Ioerror's tweets after yet another detention (this time in Texas) - neilk
http://www.exquisitetweets.com/tweets?eids=eqt3bK9L1E.equdE5Igj8.equjFUYMxM.equunSrA96.equCze0DXU.equKkjGTC1.equM9wJJv2.equQJD8Dcb.equZBWohCT.equ7xm9arQ.eqvwgwlvIO.eqvMBtk8s0.eqvQUsu0Zx.eqvT74Lriu.eqvXEyMNzg.eqwgPKYFRl.eqwnDO4580.eqwrITBTY4.eqwFo79nem.eqwKW5rqhg.eqwM5rUpOu.eqwX9Hr7GS.eqxbeyCo1s

======
patio11
Might want to FOIA / Privacy Act request them for the information in your
file. It should make for interesting reading. The person who'd be authorized
to say "no" to that has very, very different motivations in life than a
ground-level security screener. For example, they're paid to avoid bad PR, and
"The Privacy Act, which was established to prevent government abuses of power
like the secret files the FBI kept on folks, does not prevent us from keeping
secret files on you" is the definition of bad PR. They would also have to
commit to that position in writing. Every bureaucrat learns very quickly that
things which are not written down never happened. The events described by
those tweets? Never happened. Get a signed logbook entry, though, and you have
instant chain of evidence going back to God Almighty.

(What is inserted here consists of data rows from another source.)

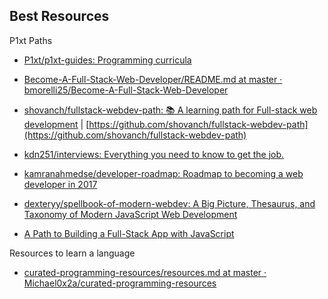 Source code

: ## Best Resources
P1xt Paths
- [P1xt/p1xt-guides: Programming curricula](https://github.com/P1xt/p1xt-guides)

- [Become-A-Full-Stack-Web-Developer/README.md at master · bmorelli25/Become-A-Full-Stack-Web-Developer](https://github.com/bmorelli25/Become-A-Full-Stack-Web-Developer/blob/master/README.md)

- [shovanch/fullstack-webdev-path: 📚 A learning path for Full-stack web development](https://github.com/shovanch/fullstack-webdev-path) | [https://github.com/shovanch/fullstack-webdev-path](https://github.com/shovanch/fullstack-webdev-path)

- [kdn251/interviews: Everything you need to know to get the job.](https://github.com/kdn251/interviews)

- [kamranahmedse/developer-roadmap: Roadmap to becoming a web developer in 2017](https://github.com/kamranahmedse/developer-roadmap)

- [dexteryy/spellbook-of-modern-webdev: A Big Picture, Thesaurus, and Taxonomy of Modern JavaScript Web Development](https://github.com/dexteryy/spellbook-of-modern-webdev)

- [A Path to Building a Full-Stack App with JavaScript](https://medium.com/@Bolu_Ajibawo/a-path-to-building-a-full-stack-app-with-javascript-973454e9c461)

Resources to learn a language
* [curated-programming-resources/resources.md at master · Michael0x2a/curated-programming-resources](https://github.com/Michael0x2a/curated-programming-resources/blob/master/resources.md)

This is, generally, one of those "letters on paper can be used to hack
bureaucracies to one's advantage" kind of things.

c.f. <http://www.cbp.gov/xp/cgov/admin/fl/foia/reference_guide.xml>

The above is mostly motivated by an enduring interest in the inner mechanics
of complex systems, not by any particular feeling with regards to Wikileaks.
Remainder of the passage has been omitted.